(Beginning of Data listing)

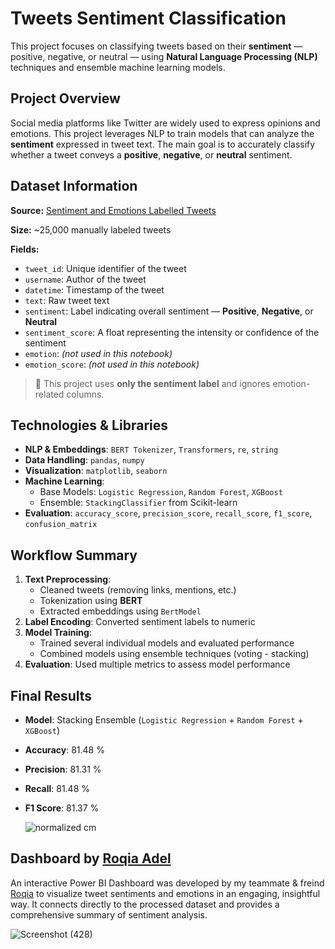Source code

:# Tweets Sentiment Classification

This project focuses on classifying tweets based on their **sentiment** — positive, negative, or neutral — using **Natural Language Processing (NLP)** techniques and ensemble machine learning models.

## Project Overview

Social media platforms like Twitter are widely used to express opinions and emotions. This project leverages NLP to train models that can analyze the **sentiment** expressed in tweet text. The main goal is to accurately classify whether a tweet conveys a **positive**, **negative**, or **neutral** sentiment.


## Dataset Information

**Source:** [Sentiment and Emotions Labelled Tweets](https://www.kaggle.com/datasets/ankitkumar2635/sentiment-and-emotions-of-tweets) 

**Size:** ~25,000 manually labeled tweets  

**Fields:**
- `tweet_id`: Unique identifier of the tweet  
- `username`: Author of the tweet  
- `datetime`: Timestamp of the tweet  
- `text`: Raw tweet text  
- `sentiment`: Label indicating overall sentiment — **Positive**, **Negative**, or **Neutral**  
- `sentiment_score`: A float representing the intensity or confidence of the sentiment  
- `emotion`: *(not used in this notebook)*  
- `emotion_score`: *(not used in this notebook)*  

> 📌 This project uses **only the sentiment label** and ignores emotion-related columns.

## Technologies & Libraries

- **NLP & Embeddings**: `BERT Tokenizer`, `Transformers`, `re`, `string`  
- **Data Handling**: `pandas`, `numpy`  
- **Visualization**: `matplotlib`, `seaborn`  
- **Machine Learning**:
  - Base Models: `Logistic Regression`, `Random Forest`, `XGBoost`
  - Ensemble: `StackingClassifier` from Scikit-learn  
- **Evaluation**: `accuracy_score`, `precision_score`, `recall_score`, `f1_score`, `confusion_matrix`

## Workflow Summary

1. **Text Preprocessing**:
   - Cleaned tweets (removing links, mentions, etc.)
   - Tokenization using **BERT**
   - Extracted embeddings using `BertModel`
2. **Label Encoding**: Converted sentiment labels to numeric
3. **Model Training**:
   - Trained several individual models and evaluated performance
   - Combined models using ensemble techniques (voting - stacking)
4. **Evaluation**: Used multiple metrics to assess model performance

## Final Results
- **Model**: Stacking Ensemble (`Logistic Regression` + `Random Forest` + `XGBoost`)
- **Accuracy**: 81.48 %
- **Precision**: 81.31 %
- **Recall**: 81.48 %
- **F1 Score**: 81.37 %

  ![normalized cm](https://github.com/user-attachments/assets/28d99d0a-6815-4ab0-99c4-1648233f02dc)


## Dashboard by [Roqia Adel](https://github.com/Roqia11)
An interactive Power BI Dashboard was developed by my teammate & freind [Roqia](https://github.com/Roqia11) to visualize tweet sentiments and emotions in an engaging, insightful way. It connects directly to the processed dataset and provides a comprehensive summary of sentiment analysis.

![Screenshot (428)](https://github.com/user-attachments/assets/d0aea940-c89d-423c-b44a-432448b80d49)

(End of Data listing)

The task: Could you reproduce the records above exactly, leaving out the pictures?

Reply:
Source code

:# Tweets Sentiment Classification

This project focuses on classifying tweets based on their **sentiment** — positive, negative, or neutral — using **Natural Language Processing (NLP)** techniques and ensemble machine learning models.

## Project Overview

Social media platforms like Twitter are widely used to express opinions and emotions. This project leverages NLP to train models that can analyze the **sentiment** expressed in tweet text. The main goal is to accurately classify whether a tweet conveys a **positive**, **negative**, or **neutral** sentiment.


## Dataset Information

**Source:** [Sentiment and Emotions Labelled Tweets](https://www.kaggle.com/datasets/ankitkumar2635/sentiment-and-emotions-of-tweets) 

**Size:** ~25,000 manually labeled tweets  

**Fields:**
- `tweet_id`: Unique identifier of the tweet  
- `username`: Author of the tweet  
- `datetime`: Timestamp of the tweet  
- `text`: Raw tweet text  
- `sentiment`: Label indicating overall sentiment — **Positive**, **Negative**, or **Neutral**  
- `sentiment_score`: A float representing the intensity or confidence of the sentiment  
- `emotion`: *(not used in this notebook)*  
- `emotion_score`: *(not used in this notebook)*  

> 📌 This project uses **only the sentiment label** and ignores emotion-related columns.

## Technologies & Libraries

- **NLP & Embeddings**: `BERT Tokenizer`, `Transformers`, `re`, `string`  
- **Data Handling**: `pandas`, `numpy`  
- **Visualization**: `matplotlib`, `seaborn`  
- **Machine Learning**:
  - Base Models: `Logistic Regression`, `Random Forest`, `XGBoost`
  - Ensemble: `StackingClassifier` from Scikit-learn  
- **Evaluation**: `accuracy_score`, `precision_score`, `recall_score`, `f1_score`, `confusion_matrix`

## Workflow Summary

1. **Text Preprocessing**:
   - Cleaned tweets (removing links, mentions, etc.)
   - Tokenization using **BERT**
   - Extracted embeddings using `BertModel`
2. **Label Encoding**: Converted sentiment labels to numeric
3. **Model Training**:
   - Trained several individual models and evaluated performance
   - Combined models using ensemble techniques (voting - stacking)
4. **Evaluation**: Used multiple metrics to assess model performance

## Final Results
- **Model**: Stacking Ensemble (`Logistic Regression` + `Random Forest` + `XGBoost`)
- **Accuracy**: 81.48 %
- **Precision**: 81.31 %
- **Recall**: 81.48 %
- **F1 Score**: 81.37 %

  ![normalized cm](https://github.com/user-attachments/assets/28d99d0a-6815-4ab0-99c4-1648233f02dc)


## Dashboard by [Roqia Adel](https://github.com/Roqia11)
An interactive Power BI Dashboard was developed by my teammate & freind [Roqia](https://github.com/Roqia11) to visualize tweet sentiments and emotions in an engaging, insightful way. It connects directly to the processed dataset and provides a comprehensive summary of sentiment analysis.

![Screenshot (428)](https://github.com/user-attachments/assets/d0aea940-c89d-423c-b44a-432448b80d49)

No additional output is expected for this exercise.